The task: For every line below, set down an identical copy.

(Data items)
-*-*-

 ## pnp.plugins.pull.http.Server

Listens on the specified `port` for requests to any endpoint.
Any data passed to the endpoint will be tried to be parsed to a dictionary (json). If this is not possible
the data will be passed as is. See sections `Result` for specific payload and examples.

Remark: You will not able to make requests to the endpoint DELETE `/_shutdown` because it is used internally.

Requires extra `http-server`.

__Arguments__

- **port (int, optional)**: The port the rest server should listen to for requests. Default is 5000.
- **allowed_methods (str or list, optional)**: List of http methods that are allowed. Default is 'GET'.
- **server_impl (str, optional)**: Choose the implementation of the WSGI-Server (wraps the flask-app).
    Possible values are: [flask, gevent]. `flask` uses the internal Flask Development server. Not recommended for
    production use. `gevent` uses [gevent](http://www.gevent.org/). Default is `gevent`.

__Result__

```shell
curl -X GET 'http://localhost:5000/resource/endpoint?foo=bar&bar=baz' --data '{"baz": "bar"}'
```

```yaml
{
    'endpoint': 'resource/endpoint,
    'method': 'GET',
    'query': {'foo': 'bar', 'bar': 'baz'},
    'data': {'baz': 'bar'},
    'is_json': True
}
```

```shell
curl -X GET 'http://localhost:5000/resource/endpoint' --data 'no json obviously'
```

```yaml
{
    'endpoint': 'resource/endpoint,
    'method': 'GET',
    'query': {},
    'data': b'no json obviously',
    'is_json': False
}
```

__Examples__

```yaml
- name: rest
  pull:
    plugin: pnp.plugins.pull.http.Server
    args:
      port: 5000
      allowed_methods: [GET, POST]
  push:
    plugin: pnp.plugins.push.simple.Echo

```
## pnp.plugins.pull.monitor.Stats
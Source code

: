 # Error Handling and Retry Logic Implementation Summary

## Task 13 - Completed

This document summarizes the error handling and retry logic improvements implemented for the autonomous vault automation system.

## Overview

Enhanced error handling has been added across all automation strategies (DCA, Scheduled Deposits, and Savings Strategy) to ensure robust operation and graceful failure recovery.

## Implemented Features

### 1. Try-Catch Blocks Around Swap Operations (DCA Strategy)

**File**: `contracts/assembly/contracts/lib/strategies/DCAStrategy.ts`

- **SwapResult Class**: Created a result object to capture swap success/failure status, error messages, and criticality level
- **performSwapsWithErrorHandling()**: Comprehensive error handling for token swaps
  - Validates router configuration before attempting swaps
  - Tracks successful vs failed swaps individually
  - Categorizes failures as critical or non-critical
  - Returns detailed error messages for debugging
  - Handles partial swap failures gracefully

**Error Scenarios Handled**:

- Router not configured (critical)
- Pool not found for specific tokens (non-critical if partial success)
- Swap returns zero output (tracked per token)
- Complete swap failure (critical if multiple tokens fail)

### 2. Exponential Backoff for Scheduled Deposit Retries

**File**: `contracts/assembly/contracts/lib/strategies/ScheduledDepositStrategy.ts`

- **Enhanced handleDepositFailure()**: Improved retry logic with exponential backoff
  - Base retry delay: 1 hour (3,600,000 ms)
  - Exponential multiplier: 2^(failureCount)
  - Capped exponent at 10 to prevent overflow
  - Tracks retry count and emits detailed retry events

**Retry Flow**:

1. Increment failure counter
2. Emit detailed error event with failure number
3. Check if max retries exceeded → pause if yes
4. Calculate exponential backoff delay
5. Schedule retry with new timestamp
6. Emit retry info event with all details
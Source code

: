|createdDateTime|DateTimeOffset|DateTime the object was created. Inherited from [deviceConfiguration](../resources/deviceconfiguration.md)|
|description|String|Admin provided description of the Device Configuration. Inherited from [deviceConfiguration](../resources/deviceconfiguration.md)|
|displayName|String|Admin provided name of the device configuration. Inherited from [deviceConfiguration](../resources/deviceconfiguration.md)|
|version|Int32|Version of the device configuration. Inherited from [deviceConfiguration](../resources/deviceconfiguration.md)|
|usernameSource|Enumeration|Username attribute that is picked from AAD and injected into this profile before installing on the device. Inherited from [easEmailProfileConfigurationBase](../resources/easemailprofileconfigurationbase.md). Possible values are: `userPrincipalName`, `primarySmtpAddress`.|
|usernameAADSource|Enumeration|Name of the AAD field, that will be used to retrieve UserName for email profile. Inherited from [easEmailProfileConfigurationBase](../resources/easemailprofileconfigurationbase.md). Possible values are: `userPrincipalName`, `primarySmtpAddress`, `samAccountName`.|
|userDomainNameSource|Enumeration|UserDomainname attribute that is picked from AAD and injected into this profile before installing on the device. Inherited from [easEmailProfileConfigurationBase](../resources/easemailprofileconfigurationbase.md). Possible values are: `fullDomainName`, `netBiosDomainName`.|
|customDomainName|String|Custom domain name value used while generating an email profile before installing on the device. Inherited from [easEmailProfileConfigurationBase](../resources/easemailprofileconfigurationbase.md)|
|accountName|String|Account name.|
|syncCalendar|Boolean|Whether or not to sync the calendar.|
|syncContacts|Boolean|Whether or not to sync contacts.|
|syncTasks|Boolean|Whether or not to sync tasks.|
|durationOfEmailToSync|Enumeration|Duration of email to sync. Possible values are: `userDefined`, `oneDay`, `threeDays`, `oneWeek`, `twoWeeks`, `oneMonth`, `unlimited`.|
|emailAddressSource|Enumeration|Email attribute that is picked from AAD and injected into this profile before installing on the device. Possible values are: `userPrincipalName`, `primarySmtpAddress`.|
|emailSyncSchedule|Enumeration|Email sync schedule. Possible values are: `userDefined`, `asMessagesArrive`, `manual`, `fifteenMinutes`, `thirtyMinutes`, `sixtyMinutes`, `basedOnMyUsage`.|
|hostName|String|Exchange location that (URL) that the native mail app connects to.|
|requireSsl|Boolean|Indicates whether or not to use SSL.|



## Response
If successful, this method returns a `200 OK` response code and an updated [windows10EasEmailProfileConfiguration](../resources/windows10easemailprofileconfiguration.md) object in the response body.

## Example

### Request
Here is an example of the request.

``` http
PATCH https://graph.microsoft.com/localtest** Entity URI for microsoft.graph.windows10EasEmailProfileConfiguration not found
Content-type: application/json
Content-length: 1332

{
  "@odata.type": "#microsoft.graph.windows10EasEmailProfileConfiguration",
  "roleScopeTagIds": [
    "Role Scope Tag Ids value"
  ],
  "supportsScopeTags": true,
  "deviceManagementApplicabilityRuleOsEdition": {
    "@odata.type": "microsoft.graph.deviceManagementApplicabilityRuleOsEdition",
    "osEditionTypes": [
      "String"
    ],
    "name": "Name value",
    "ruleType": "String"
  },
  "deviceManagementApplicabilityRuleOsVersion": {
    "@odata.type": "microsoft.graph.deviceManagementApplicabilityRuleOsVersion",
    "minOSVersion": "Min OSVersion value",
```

-*-*-

Task response:
 ## pnp.plugins.pull.http.Server

Listens on the specified `port` for requests to any endpoint.
Any data passed to the endpoint will be tried to be parsed to a dictionary (json). If this is not possible
the data will be passed as is. See sections `Result` for specific payload and examples.

Remark: You will not able to make requests to the endpoint DELETE `/_shutdown` because it is used internally.

Requires extra `http-server`.

__Arguments__

- **port (int, optional)**: The port the rest server should listen to for requests. Default is 5000.
- **allowed_methods (str or list, optional)**: List of http methods that are allowed. Default is 'GET'.
- **server_impl (str, optional)**: Choose the implementation of the WSGI-Server (wraps the flask-app).
    Possible values are: [flask, gevent]. `flask` uses the internal Flask Development server. Not recommended for
    production use. `gevent` uses [gevent](http://www.gevent.org/). Default is `gevent`.

__Result__

```shell
curl -X GET 'http://localhost:5000/resource/endpoint?foo=bar&bar=baz' --data '{"baz": "bar"}'
```

```yaml
{
    'endpoint': 'resource/endpoint,
    'method': 'GET',
    'query': {'foo': 'bar', 'bar': 'baz'},
    'data': {'baz': 'bar'},
    'is_json': True
}
```

```shell
curl -X GET 'http://localhost:5000/resource/endpoint' --data 'no json obviously'
```

```yaml
{
    'endpoint': 'resource/endpoint,
    'method': 'GET',
    'query': {},
    'data': b'no json obviously',
    'is_json': False
}
```

__Examples__

```yaml
- name: rest
  pull:
    plugin: pnp.plugins.pull.http.Server
    args:
      port: 5000
      allowed_methods: [GET, POST]
  push:
    plugin: pnp.plugins.push.simple.Echo

```
## pnp.plugins.pull.monitor.Stats
Source code

: # Error Handling and Retry Logic Implementation Summary

## Task 13 - Completed

This document summarizes the error handling and retry logic improvements implemented for the autonomous vault automation system.

## Overview

Enhanced error handling has been added across all automation strategies (DCA, Scheduled Deposits, and Savings Strategy) to ensure robust operation and graceful failure recovery.

## Implemented Features

### 1. Try-Catch Blocks Around Swap Operations (DCA Strategy)

**File**: `contracts/assembly/contracts/lib/strategies/DCAStrategy.ts`

- **SwapResult Class**: Created a result object to capture swap success/failure status, error messages, and criticality level
- **performSwapsWithErrorHandling()**: Comprehensive error handling for token swaps
  - Validates router configuration before attempting swaps
  - Tracks successful vs failed swaps individually
  - Categorizes failures as critical or non-critical
  - Returns detailed error messages for debugging
  - Handles partial swap failures gracefully

**Error Scenarios Handled**:

- Router not configured (critical)
- Pool not found for specific tokens (non-critical if partial success)
- Swap returns zero output (tracked per token)
- Complete swap failure (critical if multiple tokens fail)

### 2. Exponential Backoff for Scheduled Deposit Retries

**File**: `contracts/assembly/contracts/lib/strategies/ScheduledDepositStrategy.ts`

- **Enhanced handleDepositFailure()**: Improved retry logic with exponential backoff
  - Base retry delay: 1 hour (3,600,000 ms)
  - Exponential multiplier: 2^(failureCount)
  - Capped exponent at 10 to prevent overflow
  - Tracks retry count and emits detailed retry events

**Retry Flow**:

1. Increment failure counter
2. Emit detailed error event with failure number
3. Check if max retries exceeded → pause if yes
4. Calculate exponential backoff delay
5. Schedule retry with new timestamp
6. Emit retry info event with all details
Source code

:|createdDateTime|DateTimeOffset|DateTime the object was created. Inherited from [deviceConfiguration](../resources/deviceconfiguration.md)|
|description|String|Admin provided description of the Device Configuration. Inherited from [deviceConfiguration](../resources/deviceconfiguration.md)|
|displayName|String|Admin provided name of the device configuration. Inherited from [deviceConfiguration](../resources/deviceconfiguration.md)|
|version|Int32|Version of the device configuration. Inherited from [deviceConfiguration](../resources/deviceconfiguration.md)|
|usernameSource|Enumeration|Username attribute that is picked from AAD and injected into this profile before installing on the device. Inherited from [easEmailProfileConfigurationBase](../resources/easemailprofileconfigurationbase.md). Possible values are: `userPrincipalName`, `primarySmtpAddress`.|
|usernameAADSource|Enumeration|Name of the AAD field, that will be used to retrieve UserName for email profile. Inherited from [easEmailProfileConfigurationBase](../resources/easemailprofileconfigurationbase.md). Possible values are: `userPrincipalName`, `primarySmtpAddress`, `samAccountName`.|
|userDomainNameSource|Enumeration|UserDomainname attribute that is picked from AAD and injected into this profile before installing on the device. Inherited from [easEmailProfileConfigurationBase](../resources/easemailprofileconfigurationbase.md). Possible values are: `fullDomainName`, `netBiosDomainName`.|
|customDomainName|String|Custom domain name value used while generating an email profile before installing on the device. Inherited from [easEmailProfileConfigurationBase](../resources/easemailprofileconfigurationbase.md)|
|accountName|String|Account name.|
|syncCalendar|Boolean|Whether or not to sync the calendar.|
|syncContacts|Boolean|Whether or not to sync contacts.|
|syncTasks|Boolean|Whether or not to sync tasks.|
|durationOfEmailToSync|Enumeration|Duration of email to sync. Possible values are: `userDefined`, `oneDay`, `threeDays`, `oneWeek`, `twoWeeks`, `oneMonth`, `unlimited`.|
|emailAddressSource|Enumeration|Email attribute that is picked from AAD and injected into this profile before installing on the device. Possible values are: `userPrincipalName`, `primarySmtpAddress`.|
|emailSyncSchedule|Enumeration|Email sync schedule. Possible values are: `userDefined`, `asMessagesArrive`, `manual`, `fifteenMinutes`, `thirtyMinutes`, `sixtyMinutes`, `basedOnMyUsage`.|
|hostName|String|Exchange location that (URL) that the native mail app connects to.|
|requireSsl|Boolean|Indicates whether or not to use SSL.|



## Response
If successful, this method returns a `200 OK` response code and an updated [windows10EasEmailProfileConfiguration](../resources/windows10easemailprofileconfiguration.md) object in the response body.

## Example

### Request
Here is an example of the request.

``` http
PATCH https://graph.microsoft.com/localtest** Entity URI for microsoft.graph.windows10EasEmailProfileConfiguration not found
Content-type: application/json
Content-length: 1332

{
  "@odata.type": "#microsoft.graph.windows10EasEmailProfileConfiguration",
  "roleScopeTagIds": [
    "Role Scope Tag Ids value"
  ],
  "supportsScopeTags": true,
  "deviceManagementApplicabilityRuleOsEdition": {
    "@odata.type": "microsoft.graph.deviceManagementApplicabilityRuleOsEdition",
    "osEditionTypes": [
      "String"
    ],
    "name": "Name value",
    "ruleType": "String"
  },
  "deviceManagementApplicabilityRuleOsVersion": {
    "@odata.type": "microsoft.graph.deviceManagementApplicabilityRuleOsVersion",
    "minOSVersion": "Min OSVersion value",
```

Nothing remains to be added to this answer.